Ainda na década de 70, Michael Crichton começou a fazer sucesso escrevendo histórias de ficção científica, sendo a primeira delas, O Enigma de Andrômeda (1969). Em 1971, seu livro foi adaptado para o cinema, fazendo um sucesso imenso. Por conta disso, Crichton recebeu a oportunidade de trabalhar em um projeto mais pessoal no cinema: Westworld (1973), que foi escrito e dirigido por ele. A história acompanhava uma dupla de amigos que decide passar as férias em um parque de diversão que recria diversos momentos históricos, sendo um deles, o Velho Oeste. A representação das pessoas que viveram nessa época é feita através de robôs super realistas, que têm como único objetivo, servir e entreter os humanos que visitam o parque. E apesar de não ter sido um sucesso tão grande quanto sua primeira adaptação, Westworld foi bem recebido, algo que posteriormente resultaria em uma sequência desastrosa, e na aparente morte do projeto.

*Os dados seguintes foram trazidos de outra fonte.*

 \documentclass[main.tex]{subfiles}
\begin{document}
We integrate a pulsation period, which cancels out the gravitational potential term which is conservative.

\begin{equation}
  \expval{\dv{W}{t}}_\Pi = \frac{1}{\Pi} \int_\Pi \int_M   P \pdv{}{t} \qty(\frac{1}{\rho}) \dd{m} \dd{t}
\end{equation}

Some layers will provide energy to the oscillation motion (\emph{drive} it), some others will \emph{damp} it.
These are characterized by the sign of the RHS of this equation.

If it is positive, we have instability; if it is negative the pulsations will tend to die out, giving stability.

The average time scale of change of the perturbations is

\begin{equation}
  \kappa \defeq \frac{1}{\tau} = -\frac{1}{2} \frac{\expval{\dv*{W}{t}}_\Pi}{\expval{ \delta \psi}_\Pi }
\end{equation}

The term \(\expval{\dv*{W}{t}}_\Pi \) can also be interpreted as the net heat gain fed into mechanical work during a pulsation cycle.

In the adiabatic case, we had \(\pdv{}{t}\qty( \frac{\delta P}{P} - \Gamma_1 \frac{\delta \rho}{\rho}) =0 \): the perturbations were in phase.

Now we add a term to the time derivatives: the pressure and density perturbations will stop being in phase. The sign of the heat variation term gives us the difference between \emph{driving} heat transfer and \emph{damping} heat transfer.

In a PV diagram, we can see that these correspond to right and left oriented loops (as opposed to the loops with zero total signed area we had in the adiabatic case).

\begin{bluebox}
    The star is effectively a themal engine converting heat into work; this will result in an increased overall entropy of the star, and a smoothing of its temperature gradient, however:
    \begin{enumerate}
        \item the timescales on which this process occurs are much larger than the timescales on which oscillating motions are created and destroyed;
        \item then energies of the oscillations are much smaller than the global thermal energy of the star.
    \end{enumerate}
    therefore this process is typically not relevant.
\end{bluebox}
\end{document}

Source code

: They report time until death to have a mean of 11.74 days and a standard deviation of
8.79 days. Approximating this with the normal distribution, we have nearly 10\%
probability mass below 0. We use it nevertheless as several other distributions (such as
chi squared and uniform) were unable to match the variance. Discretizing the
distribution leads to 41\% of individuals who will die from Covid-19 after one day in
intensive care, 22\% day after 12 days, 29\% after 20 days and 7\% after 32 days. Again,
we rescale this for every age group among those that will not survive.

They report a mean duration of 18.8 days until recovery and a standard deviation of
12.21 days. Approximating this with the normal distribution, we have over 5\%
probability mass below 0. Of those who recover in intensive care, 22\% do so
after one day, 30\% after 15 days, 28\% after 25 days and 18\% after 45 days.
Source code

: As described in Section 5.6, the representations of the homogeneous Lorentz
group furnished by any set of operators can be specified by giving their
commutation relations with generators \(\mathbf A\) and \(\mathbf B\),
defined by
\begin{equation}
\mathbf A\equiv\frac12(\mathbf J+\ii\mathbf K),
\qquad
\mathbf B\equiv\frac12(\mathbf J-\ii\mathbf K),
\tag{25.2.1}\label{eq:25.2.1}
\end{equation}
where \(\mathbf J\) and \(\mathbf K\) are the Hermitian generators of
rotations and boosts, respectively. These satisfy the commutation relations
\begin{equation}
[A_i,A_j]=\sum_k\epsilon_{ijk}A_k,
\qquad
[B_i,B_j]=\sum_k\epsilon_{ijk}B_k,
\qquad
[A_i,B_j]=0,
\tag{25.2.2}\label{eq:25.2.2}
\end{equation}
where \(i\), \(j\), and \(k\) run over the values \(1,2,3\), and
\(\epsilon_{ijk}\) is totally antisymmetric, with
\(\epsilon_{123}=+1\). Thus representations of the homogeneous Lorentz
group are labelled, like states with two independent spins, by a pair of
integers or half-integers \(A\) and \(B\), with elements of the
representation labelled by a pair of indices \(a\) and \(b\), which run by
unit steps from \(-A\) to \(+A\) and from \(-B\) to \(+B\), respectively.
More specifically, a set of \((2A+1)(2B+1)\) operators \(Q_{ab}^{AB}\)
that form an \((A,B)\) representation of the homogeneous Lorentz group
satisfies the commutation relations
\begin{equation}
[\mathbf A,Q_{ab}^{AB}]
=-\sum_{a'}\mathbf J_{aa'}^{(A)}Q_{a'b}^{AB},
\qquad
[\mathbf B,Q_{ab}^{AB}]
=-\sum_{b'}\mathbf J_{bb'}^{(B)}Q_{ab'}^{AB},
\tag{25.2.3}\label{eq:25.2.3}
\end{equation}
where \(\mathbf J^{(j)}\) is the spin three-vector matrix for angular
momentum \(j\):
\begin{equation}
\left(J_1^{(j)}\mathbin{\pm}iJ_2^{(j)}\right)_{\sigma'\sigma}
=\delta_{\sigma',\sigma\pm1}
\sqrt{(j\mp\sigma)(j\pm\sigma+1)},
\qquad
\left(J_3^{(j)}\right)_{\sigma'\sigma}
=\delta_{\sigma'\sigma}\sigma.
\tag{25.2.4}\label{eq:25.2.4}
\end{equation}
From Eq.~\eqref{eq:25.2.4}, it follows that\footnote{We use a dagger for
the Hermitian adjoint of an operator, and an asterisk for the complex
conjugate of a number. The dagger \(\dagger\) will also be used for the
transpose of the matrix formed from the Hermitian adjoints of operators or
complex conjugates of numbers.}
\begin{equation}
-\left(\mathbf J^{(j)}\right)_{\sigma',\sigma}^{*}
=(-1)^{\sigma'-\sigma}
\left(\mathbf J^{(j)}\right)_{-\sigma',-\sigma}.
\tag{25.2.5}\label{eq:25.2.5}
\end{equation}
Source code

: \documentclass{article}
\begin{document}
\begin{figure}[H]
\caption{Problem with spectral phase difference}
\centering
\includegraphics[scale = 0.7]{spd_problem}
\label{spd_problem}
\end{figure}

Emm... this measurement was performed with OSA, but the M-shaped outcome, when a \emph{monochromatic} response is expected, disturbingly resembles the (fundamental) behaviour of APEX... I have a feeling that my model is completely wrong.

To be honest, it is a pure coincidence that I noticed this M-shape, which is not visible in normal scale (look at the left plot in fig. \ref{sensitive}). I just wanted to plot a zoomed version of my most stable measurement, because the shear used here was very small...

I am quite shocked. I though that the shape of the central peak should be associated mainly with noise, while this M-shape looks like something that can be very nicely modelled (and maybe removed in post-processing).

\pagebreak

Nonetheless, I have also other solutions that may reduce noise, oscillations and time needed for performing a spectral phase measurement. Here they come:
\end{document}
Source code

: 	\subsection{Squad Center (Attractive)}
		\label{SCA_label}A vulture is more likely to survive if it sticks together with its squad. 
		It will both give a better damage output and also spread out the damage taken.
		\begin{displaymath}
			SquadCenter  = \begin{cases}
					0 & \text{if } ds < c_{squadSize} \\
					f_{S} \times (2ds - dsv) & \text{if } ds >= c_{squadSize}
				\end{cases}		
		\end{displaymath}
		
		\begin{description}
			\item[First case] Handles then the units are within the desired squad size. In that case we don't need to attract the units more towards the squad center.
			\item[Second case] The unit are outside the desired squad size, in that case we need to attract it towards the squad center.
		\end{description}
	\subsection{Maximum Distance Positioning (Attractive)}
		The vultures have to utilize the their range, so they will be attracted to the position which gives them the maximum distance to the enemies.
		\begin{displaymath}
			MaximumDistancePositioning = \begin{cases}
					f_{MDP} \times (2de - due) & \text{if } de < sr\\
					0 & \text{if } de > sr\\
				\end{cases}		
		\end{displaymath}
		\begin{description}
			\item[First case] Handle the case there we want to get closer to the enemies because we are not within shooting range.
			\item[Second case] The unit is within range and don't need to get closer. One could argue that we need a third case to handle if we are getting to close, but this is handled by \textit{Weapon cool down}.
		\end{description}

Nas décadas posteriores, Crichton não foi capaz de retomar esse projeto, mas, ao menos ficou conhecido por outro bem mais familiar: Jurassic Park. Infelizmente, Crichton não viveu tempo suficiente para ver sua ideia ser anunciada como a nova série da HBO em 2014. Uma produção que prometia expandir o universo criado pelo autor. Produzida por J. J. Abrams, Lisa Joy e Jonathan Nolan – responsáveis pelo roteiro e direção, Westworld estreou em Setembro de 2016. E tinha como objetivo (na verdade, ainda tem) ser a nova série principal da HBO, substituindo Game of Thrones. Dessa forma se explica o tamanho do investimento feito pela emissora, e o elenco estrelado contratado.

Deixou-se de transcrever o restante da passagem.